Alois Pirker, a research director at consultancy Aite-Novarica, sees the logic behind UBS' move. «I think UBS is in a much better environment now to make this franchise look more like a private bank than they were 20 years ago when they acquired it.»

The bank bought Paine Webber, one of the most established U.S. brokerages, in 2000 but then struggled for years to make the U.S. private banking business profitable. Lending to client advisors is also common practice in Swiss private banking, but in the U.S. it is baked into the system. At the end of 2020, UBS had around $2.6 billion in loans outstanding from its financial advisors.

More Creative Recruiting

There is merciless competition in the U.S. among the large wirehouses. Last year, for example, UBS poached several people from J.P. Morgan. However, due to higher prepayments from competitors such as Morgan Stanley, deals are also said to have fallen through. This is why UBS needed to become more creative on recruitment, California-based headhunter Richard Kronman of Kronman, Matthew & Associates said.

Louis Diamond, a headhunter from New Jersey, interpreted the change in practice at UBS as a sign that the client advisors recruited in recent years had delivered. In particular, he pointed to UBS investment bank’s services for wealthy private clients, which had met with great interest.
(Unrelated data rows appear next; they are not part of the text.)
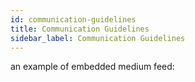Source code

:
 ```yaml
---
id: communication-guidelines
title: Communication Guidelines
sidebar_label: Communication Guidelines
---
```


an example of embedded medium feed:

<div id="medium-widget"></div>
    <script src="https://medium-widget.pixelpoint.io/widget.js"></script>
    <script>MediumWidget.Init({renderTo: '#medium-widget', params: {"resource":"https://medium.com/overwolf-developers","postsPerLine":3,"limit":3,"picture":"big","fields":["author","publishAt"],"ratio":"landscape"}})</script>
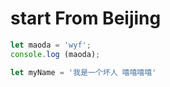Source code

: # start From Beijing
```js
let maoda = 'wyf';
console.log (maoda);
```

```js
let myName = '我是一个坏人 嘻嘻嘻嘻'
```
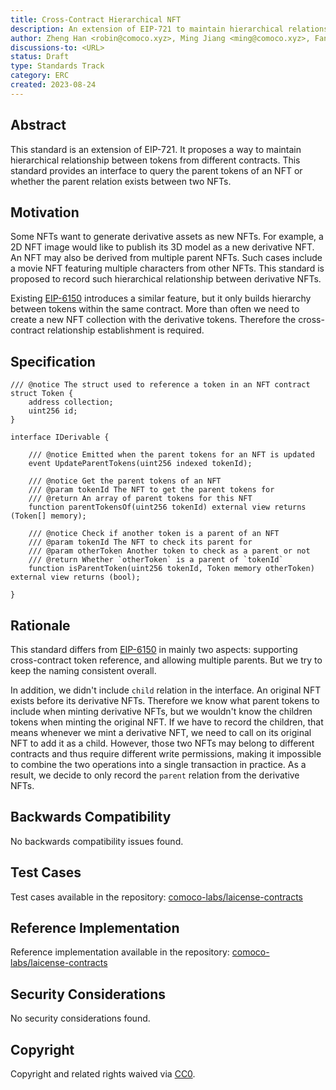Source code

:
 ```yaml
---
title: Cross-Contract Hierarchical NFT
description: An extension of EIP-721 to maintain hierarchical relationship between tokens from different contracts.
author: Zheng Han <robin@comoco.xyz>, Ming Jiang <ming@comoco.xyz>, Fan Yang <jack@comoco.xyz>
discussions-to: <URL>
status: Draft
type: Standards Track
category: ERC
created: 2023-08-24
---
```


## Abstract

This standard is an extension of EIP-721. It proposes a way to maintain hierarchical relationship between tokens from different contracts. This standard provides an interface to query the parent tokens of an NFT or whether the parent relation exists between two NFTs.

## Motivation

Some NFTs want to generate derivative assets as new NFTs. For example, a 2D NFT image would like to publish its 3D model as a new derivative NFT. An NFT may also be derived from multiple parent NFTs. Such cases include a movie NFT featuring multiple characters from other NFTs. This standard is proposed to record such hierarchical relationship between derivative NFTs.

Existing [EIP-6150](https://eips.ethereum.org/EIPS/eip-6150) introduces a similar feature, but it only builds hierarchy between tokens within the same contract. More than often we need to create a new NFT collection with the derivative tokens. Therefore the cross-contract relationship establishment is required.

## Specification

```solidity
/// @notice The struct used to reference a token in an NFT contract
struct Token {
    address collection;
    uint256 id;
}

interface IDerivable {

    /// @notice Emitted when the parent tokens for an NFT is updated
    event UpdateParentTokens(uint256 indexed tokenId);

    /// @notice Get the parent tokens of an NFT
    /// @param tokenId The NFT to get the parent tokens for
    /// @return An array of parent tokens for this NFT
    function parentTokensOf(uint256 tokenId) external view returns (Token[] memory);

    /// @notice Check if another token is a parent of an NFT
    /// @param tokenId The NFT to check its parent for
    /// @param otherToken Another token to check as a parent or not
    /// @return Whether `otherToken` is a parent of `tokenId`
    function isParentToken(uint256 tokenId, Token memory otherToken) external view returns (bool);

}
```

## Rationale

This standard differs from [EIP-6150](https://eips.ethereum.org/EIPS/eip-6150) in mainly two aspects: supporting cross-contract token reference, and allowing multiple parents. But we try to keep the naming consistent overall.

In addition, we didn't include `child` relation in the interface. An original NFT exists before its derivative NFTs. Therefore we know what parent tokens to include when minting derivative NFTs, but we wouldn't know the children tokens when minting the original NFT. If we have to record the children, that means whenever we mint a derivative NFT, we need to call on its original NFT to add it as a child. However, those two NFTs may belong to different contracts and thus require different write permissions, making it impossible to combine the two operations into a single transaction in practice. As a result, we decide to only record the `parent` relation from the derivative NFTs.

## Backwards Compatibility

No backwards compatibility issues found.

## Test Cases

Test cases available in the repository: [comoco-labs/laicense-contracts](https://github.com/comoco-labs/laicense-contracts)

## Reference Implementation

Reference implementation available in the repository: [comoco-labs/laicense-contracts](https://github.com/comoco-labs/laicense-contracts)

## Security Considerations

No security considerations found.

## Copyright

Copyright and related rights waived via [CC0](https://github.com/ethereum/EIPs/blob/master/LICENSE.md).
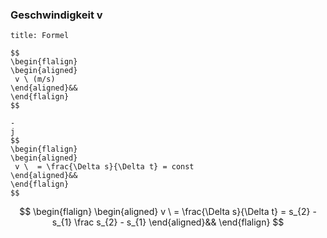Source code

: ### Geschwindigkeit v

``` ad-info 
title: Formel
 
$$
\begin{flalign}
\begin{aligned}
 v \ (m/s)
\end{aligned}&&
\end{flalign}
$$

-
j
$$
\begin{flalign}
\begin{aligned}
 v \  = \frac{\Delta s}{\Delta t} = const
\end{aligned}&&
\end{flalign}
$$
``` 

$$
\begin{flalign}
\begin{aligned}
 v \  = \frac{\Delta s}{\Delta t} =  s_{2} - s_{1} \frac s_{2} - s_{1}
\end{aligned}&&
\end{flalign}
$$
	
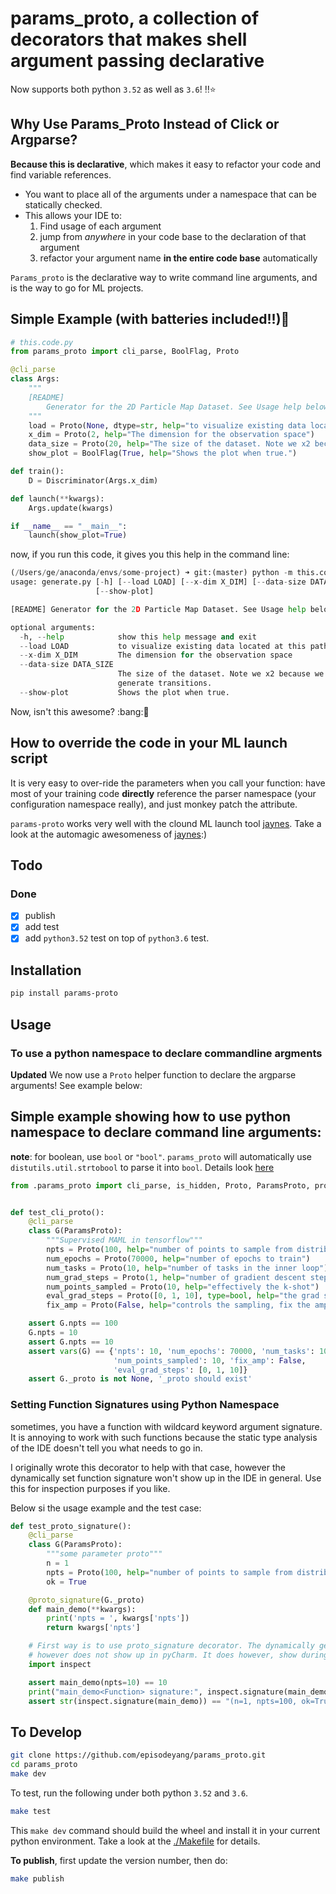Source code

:# params_proto, a collection of decorators that makes shell argument passing declarative


Now supports both python `3.52` as well as `3.6`! :bangbang::star:

## Why Use Params_Proto Instead of Click or Argparse?

**Because this is declarative**, which makes it easy to refactor your code and find variable references.

- You want to place all of the arguments under a namespace that can be statically checked.
- This allows your IDE to:
    1. Find usage of each argument
    2. jump from *anywhere* in your code base to the declaration of that argument
    3. refactor your argument name **in the entire code base** automatically

`Params_proto` is the declarative way to write command line arguments, and is the way to go for ML projects.

## Simple Example (with batteries included!!):battery:

```python
# this.code.py
from params_proto import cli_parse, BoolFlag, Proto

@cli_parse
class Args:
    """
    [README]
        Generator for the 2D Particle Map Dataset. See Usage help below:
    """
    load = Proto(None, dtype=str, help="to visualize existing data located at this path")
    x_dim = Proto(2, help="The dimension for the observation space")
    data_size = Proto(20, help="The size of the dataset. Note we x2 because we generate transitions.")
    show_plot = BoolFlag(True, help="Shows the plot when true.")

def train():
    D = Discriminator(Args.x_dim)

def launch(**kwargs):
    Args.update(kwargs)

if __name__ == "__main__":
    launch(show_plot=True)
```

now, if you run this code, it gives you this help in the command line:
```python
(/Users/ge/anaconda/envs/some-project) ➜ git:(master) python -m this.code.py -h
usage: generate.py [-h] [--load LOAD] [--x-dim X_DIM] [--data-size DATA_SIZE]
                   [--show-plot]

[README] Generator for the 2D Particle Map Dataset. See Usage help below:

optional arguments:
  -h, --help            show this help message and exit
  --load LOAD           to visualize existing data located at this path
  --x-dim X_DIM         The dimension for the observation space
  --data-size DATA_SIZE
                        The size of the dataset. Note we x2 because we
                        generate transitions.
  --show-plot           Shows the plot when true.
```

Now, isn't this awesome? :bang::stars:

## How to override the code in your ML launch script

It is very easy to over-ride the parameters when you call your function: have most of your training code **directly** reference the parser namespace (your configuration namespace really), and just monkey patch the attribute.

`params-proto` works very well with the clound ML launch tool [jaynes](https://github.com/episodeyang/jaynes). Take a look at the automagic awesomeness of [jaynes](https://github.com/episodeyang/jaynes):)

## Todo

### Done
- [x] publish
- [x] add test
- [x] add `python3.52` test on top of `python3.6` test.

## Installation
```bash
pip install params-proto
```

## Usage

### To use a python namespace to declare commandline argments

**Updated** We now use a `Proto` helper function to declare the argparse arguments! See example below:

## Simple example showing how to use python namespace to declare command line arguments:

**note**: for boolean, use `bool` or `"bool"`. `params_proto` will automatically use `distutils.util.strtobool` to parse it into `bool`. Details look [here](https://docs.python.org/2/distutils/apiref.html?highlight=distutils.util#distutils.util.strtobool)

```python
from .params_proto import cli_parse, is_hidden, Proto, ParamsProto, proto_signature


def test_cli_proto():
    @cli_parse
    class G(ParamsProto):
        """Supervised MAML in tensorflow"""
        npts = Proto(100, help="number of points to sample from distribution")
        num_epochs = Proto(70000, help="number of epochs to train")
        num_tasks = Proto(10, help="number of tasks in the inner loop")
        num_grad_steps = Proto(1, help="number of gradient descent steps in the inner loop")
        num_points_sampled = Proto(10, help="effectively the k-shot")
        eval_grad_steps = Proto([0, 1, 10], type=bool, help="the grad steps evaluated with full sample")
        fix_amp = Proto(False, help="controls the sampling, fix the amplitude of the sample distribution if True")

    assert G.npts == 100
    G.npts = 10
    assert G.npts == 10
    assert vars(G) == {'npts': 10, 'num_epochs': 70000, 'num_tasks': 10, 'num_grad_steps': 1,
                       'num_points_sampled': 10, 'fix_amp': False,
                       'eval_grad_steps': [0, 1, 10]}
    assert G._proto is not None, '_proto should exist'
```

### Setting Function Signatures using Python Namespace

sometimes, you have a function with wildcard keyword argument signature. It is
annoying to work with such functions because the static type analysis of the
IDE doesn't tell you what needs to go in.

I originally wrote this decorator to help with that case, however the dynamically
set function signature won't show up in the IDE in general. Use this for inspection
purposes if you like.

Below si the usage example and the test case:

```python
def test_proto_signature():
    @cli_parse
    class G(ParamsProto):
        """some parameter proto"""
        n = 1
        npts = Proto(100, help="number of points to sample from distribution")
        ok = True

    @proto_signature(G._proto)
    def main_demo(**kwargs):
        print('npts = ', kwargs['npts'])
        return kwargs['npts']

    # First way is to use proto_signature decorator. The dynamically generated signature
    # however does not show up in pyCharm. It does however, show during run time.
    import inspect

    assert main_demo(npts=10) == 10
    print("main_demo<Function> signature:", inspect.signature(main_demo))
    assert str(inspect.signature(main_demo)) == "(n=1, npts=100, ok=True)"
```

## To Develop

```bash
git clone https://github.com/episodeyang/params_proto.git
cd params_proto
make dev
```

To test, run the following under both python `3.52` and `3.6`.
```bash
make test
```

This `make dev` command should build the wheel and install it in your current python environment. Take a look at the [./Makefile](./Makefile) for details.

**To publish**, first update the version number, then do:
```bash
make publish
```
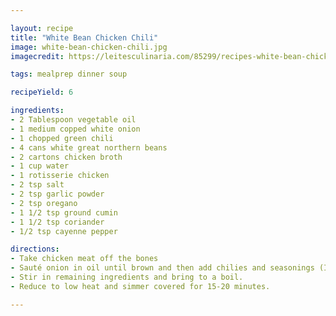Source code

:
 ```yaml
---

layout: recipe
title: "White Bean Chicken Chili"
image: white-bean-chicken-chili.jpg
imagecredit: https://leitesculinaria.com/85299/recipes-white-bean-chicken-chili.html

tags: mealprep dinner soup

recipeYield: 6

ingredients:
- 2 Tablespoon vegetable oil
- 1 medium copped white onion
- 1 chopped green chili
- 4 cans white great northern beans
- 2 cartons chicken broth
- 1 cup water
- 1 rotisserie chicken
- 2 tsp salt
- 2 tsp garlic powder
- 2 tsp oregano
- 1 1/2 tsp ground cumin
- 1 1/2 tsp coriander
- 1/2 tsp cayenne pepper

directions:
- Take chicken meat off the bones
- Sauté onion in oil until brown and then add chilies and seasonings (I use less seasonings so it is not so spicy about 1/2)
- Stir in remaining ingredients and bring to a boil.
- Reduce to low heat and simmer covered for 15-20 minutes.

---
```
«UBS cracked some kind of code here,» Diamond said.

Pirker said: «UBS is actually the smallest wirehouse, but they don’t have a retail bank alongside their franchise so there’s an opportunity to be different from everyone else.»

European Compensation

Of course, UBS and other U.S. banks have protect themselves as far as the prepayments go. In many cases, they set the payment at a discount to turnover as there is always uncertainty about how many customers will actually switch banks with the advisor.

Compensation methods are also changing in many cases. Instead of customer advisors being able to take home up to 50 percent of their turnover under the traditional broker model, they now receive an annual salary with a performance-based bonus component.

Diamond said an advisor receives an annual salary of «just $400,000» in a team which makes sales of $15 million-$20 million a year.